Antonin Scalia, Associate Justice of the US Supreme Court, spoke to a group at the Woodrow Wilson International Center for Scholars. Jeffrey King transcribed the speech from tape, a diligence I certainly appreciate. And I have added his blog to my list.
Scalia calls himself an “originalist” rather than a “strict constructionist”, and I think that term fits much better. And he explains why he defines the two differently.
More important, he talks about what the Constitution is really about, and how we ended up where we are today with the Senate.
I think the very terminology suggests where we have arrived: at the point of selecting people to write a constitution, rather than people to give us the fair meaning of one that has been democratically adopted. And when that happens, when the Senate interrogates nominees to the Supreme Court, or to the lower courts, you know, “Judge so and so, do you think there is a right to this in the Constitution? You don’t?! Well my constituents’ think there ought to be, and I’m not going to appoint to the court someone who is not going to find that.” When we are in that mode, you realize, we have rendered the Constitution useless, because the Constitution will mean what the majority wants it to mean. The senators are representing the majority. And they will be selecting justices who will devise a constitution that the majority wants.
And that of course, deprives the Constitution of its principle utility. The Bill of Rights is devised to protect you and me against, who do you think? The majority. My most important function on the Supreme Court is to tell the majority to take a walk. And the notion that the justices ought to be selected because of the positions that they will take that are favored by the majority is a recipe for destruction of what we have had for two-hundred years.
He summed up the issue quite well, thank you.
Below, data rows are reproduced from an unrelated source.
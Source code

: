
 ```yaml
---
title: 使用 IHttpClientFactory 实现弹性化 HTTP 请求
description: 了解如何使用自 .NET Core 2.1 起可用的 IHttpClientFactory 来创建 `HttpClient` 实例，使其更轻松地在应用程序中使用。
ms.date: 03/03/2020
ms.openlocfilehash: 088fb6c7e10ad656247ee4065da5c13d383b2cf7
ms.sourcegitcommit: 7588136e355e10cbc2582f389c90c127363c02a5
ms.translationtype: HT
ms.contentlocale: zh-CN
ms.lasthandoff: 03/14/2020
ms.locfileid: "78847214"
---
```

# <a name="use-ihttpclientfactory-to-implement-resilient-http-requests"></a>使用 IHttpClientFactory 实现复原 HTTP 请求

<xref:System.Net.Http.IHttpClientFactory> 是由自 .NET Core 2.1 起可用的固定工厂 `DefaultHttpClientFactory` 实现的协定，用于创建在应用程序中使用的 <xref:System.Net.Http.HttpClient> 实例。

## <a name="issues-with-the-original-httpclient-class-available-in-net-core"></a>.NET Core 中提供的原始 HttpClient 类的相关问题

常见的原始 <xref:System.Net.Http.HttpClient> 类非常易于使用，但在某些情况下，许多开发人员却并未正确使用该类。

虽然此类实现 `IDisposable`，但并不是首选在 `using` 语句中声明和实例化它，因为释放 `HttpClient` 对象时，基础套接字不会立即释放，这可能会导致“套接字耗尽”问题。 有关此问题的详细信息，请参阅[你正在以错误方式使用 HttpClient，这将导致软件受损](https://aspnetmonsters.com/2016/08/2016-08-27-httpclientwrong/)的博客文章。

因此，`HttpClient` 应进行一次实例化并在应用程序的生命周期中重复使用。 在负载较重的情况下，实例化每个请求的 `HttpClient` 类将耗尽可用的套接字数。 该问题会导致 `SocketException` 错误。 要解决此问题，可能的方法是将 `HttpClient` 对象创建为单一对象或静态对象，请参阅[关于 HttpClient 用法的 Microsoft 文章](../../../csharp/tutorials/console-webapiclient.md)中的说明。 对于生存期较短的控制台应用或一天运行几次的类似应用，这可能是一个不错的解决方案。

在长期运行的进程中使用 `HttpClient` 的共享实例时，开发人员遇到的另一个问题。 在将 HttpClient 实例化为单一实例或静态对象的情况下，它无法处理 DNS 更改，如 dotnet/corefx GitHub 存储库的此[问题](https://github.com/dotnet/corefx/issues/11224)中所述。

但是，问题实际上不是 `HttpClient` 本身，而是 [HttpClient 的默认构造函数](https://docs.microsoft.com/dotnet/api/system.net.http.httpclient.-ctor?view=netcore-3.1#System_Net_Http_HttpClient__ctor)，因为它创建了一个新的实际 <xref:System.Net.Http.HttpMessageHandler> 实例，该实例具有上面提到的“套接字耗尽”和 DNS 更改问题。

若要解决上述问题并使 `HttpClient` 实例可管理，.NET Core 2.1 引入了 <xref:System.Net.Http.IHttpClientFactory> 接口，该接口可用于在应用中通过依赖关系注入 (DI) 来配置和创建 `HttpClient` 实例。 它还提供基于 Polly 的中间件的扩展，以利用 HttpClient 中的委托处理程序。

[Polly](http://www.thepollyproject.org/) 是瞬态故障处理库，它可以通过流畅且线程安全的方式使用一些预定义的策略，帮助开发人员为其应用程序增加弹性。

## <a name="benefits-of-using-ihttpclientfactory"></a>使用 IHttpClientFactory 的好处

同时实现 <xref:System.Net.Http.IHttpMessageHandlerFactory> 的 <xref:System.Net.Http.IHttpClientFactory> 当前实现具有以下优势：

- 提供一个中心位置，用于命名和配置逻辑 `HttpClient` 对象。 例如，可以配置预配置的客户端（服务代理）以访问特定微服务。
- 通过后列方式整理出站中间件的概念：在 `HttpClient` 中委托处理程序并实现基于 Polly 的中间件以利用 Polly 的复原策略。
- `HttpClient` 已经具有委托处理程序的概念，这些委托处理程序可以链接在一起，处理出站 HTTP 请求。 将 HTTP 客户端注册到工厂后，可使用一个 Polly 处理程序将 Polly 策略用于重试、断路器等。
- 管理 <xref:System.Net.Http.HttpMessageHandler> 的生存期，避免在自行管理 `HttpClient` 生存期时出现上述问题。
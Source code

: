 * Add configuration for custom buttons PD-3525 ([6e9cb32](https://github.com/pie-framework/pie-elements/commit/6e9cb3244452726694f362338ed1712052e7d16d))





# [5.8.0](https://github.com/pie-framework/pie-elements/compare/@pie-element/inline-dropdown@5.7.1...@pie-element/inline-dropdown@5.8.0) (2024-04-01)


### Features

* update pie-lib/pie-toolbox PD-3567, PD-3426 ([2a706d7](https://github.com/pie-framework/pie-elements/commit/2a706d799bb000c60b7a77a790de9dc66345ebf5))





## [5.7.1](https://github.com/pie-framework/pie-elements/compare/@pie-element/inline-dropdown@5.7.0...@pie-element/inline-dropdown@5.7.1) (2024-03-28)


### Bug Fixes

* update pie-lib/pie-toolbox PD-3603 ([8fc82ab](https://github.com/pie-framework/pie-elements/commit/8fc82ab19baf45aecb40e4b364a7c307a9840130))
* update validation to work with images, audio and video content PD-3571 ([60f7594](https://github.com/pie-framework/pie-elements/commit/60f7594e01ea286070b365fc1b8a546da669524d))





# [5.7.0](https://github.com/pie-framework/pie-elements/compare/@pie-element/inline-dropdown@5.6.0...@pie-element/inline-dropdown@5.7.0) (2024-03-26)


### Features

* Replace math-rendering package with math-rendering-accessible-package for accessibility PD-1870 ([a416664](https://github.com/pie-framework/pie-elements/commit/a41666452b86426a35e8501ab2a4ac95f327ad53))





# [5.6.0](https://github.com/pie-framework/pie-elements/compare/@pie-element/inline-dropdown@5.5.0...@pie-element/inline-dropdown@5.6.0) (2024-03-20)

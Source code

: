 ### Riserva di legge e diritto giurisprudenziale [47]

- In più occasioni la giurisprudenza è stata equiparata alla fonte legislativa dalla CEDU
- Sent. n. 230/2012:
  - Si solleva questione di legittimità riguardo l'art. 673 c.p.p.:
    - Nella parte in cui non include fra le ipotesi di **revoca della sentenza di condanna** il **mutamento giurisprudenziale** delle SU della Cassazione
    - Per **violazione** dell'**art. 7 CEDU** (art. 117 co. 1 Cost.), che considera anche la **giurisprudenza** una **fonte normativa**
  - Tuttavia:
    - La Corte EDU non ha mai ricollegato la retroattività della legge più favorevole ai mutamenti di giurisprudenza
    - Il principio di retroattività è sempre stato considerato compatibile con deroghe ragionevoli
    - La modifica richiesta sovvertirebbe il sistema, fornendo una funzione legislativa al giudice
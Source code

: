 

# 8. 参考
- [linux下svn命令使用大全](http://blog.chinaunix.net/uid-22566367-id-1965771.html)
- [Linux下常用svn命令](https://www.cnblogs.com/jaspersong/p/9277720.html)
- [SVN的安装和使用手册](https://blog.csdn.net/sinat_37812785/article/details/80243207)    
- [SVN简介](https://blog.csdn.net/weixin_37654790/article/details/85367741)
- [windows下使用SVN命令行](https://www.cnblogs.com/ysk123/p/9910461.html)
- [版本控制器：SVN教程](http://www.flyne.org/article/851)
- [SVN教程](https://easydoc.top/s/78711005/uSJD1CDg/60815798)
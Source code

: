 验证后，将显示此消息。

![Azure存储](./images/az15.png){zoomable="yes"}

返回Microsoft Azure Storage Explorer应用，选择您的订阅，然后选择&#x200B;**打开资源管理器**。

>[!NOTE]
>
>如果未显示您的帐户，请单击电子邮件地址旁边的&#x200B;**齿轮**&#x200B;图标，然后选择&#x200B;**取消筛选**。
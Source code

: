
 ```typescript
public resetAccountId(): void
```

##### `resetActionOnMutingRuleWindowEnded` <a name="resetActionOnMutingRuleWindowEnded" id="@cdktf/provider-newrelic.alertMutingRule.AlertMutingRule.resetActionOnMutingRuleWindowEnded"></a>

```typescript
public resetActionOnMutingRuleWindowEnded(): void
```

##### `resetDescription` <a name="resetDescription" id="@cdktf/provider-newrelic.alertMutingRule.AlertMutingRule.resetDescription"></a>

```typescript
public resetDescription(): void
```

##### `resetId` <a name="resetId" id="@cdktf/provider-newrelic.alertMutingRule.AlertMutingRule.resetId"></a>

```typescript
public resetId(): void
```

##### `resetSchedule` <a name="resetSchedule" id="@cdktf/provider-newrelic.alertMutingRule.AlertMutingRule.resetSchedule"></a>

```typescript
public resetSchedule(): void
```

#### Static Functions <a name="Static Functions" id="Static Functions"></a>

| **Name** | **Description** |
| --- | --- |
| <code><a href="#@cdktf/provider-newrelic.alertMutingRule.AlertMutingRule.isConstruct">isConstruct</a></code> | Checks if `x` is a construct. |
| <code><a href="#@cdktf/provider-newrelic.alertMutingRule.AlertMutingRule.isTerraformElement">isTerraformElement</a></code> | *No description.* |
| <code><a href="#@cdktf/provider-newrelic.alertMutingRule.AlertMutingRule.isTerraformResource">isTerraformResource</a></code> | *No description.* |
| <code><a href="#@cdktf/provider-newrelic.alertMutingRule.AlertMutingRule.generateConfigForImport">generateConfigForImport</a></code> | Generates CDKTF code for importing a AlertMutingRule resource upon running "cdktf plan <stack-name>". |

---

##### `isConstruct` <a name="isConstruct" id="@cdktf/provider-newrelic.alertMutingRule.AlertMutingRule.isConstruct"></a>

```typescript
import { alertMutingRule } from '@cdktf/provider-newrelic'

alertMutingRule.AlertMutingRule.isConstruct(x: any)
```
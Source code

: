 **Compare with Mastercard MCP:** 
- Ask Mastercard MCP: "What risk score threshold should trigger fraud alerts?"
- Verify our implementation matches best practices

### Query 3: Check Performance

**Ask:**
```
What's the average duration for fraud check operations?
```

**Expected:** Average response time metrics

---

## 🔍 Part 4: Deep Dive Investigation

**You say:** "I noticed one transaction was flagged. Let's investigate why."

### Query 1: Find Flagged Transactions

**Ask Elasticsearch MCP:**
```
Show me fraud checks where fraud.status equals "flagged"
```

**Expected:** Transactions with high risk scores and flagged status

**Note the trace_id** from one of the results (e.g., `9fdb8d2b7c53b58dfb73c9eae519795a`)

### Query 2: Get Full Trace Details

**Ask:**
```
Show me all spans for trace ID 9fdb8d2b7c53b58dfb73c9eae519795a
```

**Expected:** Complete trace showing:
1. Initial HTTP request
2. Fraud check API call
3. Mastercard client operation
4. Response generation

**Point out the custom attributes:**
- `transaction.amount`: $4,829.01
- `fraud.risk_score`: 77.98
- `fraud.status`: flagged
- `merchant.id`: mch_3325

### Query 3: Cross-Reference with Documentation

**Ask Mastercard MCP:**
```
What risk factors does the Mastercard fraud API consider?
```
It is precisely the point to be made. If you don’t like something, get the laws changed. Don’t go to court. The courts are supposed to be there to protect your rights, not to impose your desires on others. And if the majority impose their beliefs on you through law that infringes on your rights as guaranteed by the Constitution, the courts are supposed to strike down those laws.
It’s really a pretty simple concept.
The crux of all issues in the Senate at this time is abortion. The Democratic Party holds this issue as their most important rallying point. They will accept no nominee to the Supreme Court who is unwilling to state they will protect Roe v. Wade without question. And right now, they are unwilling to allow Dubya to put anyone onto the Court unless they are “moderate.” Read Scalia’s speech and see how he destroys the entire concept of “moderate judges.”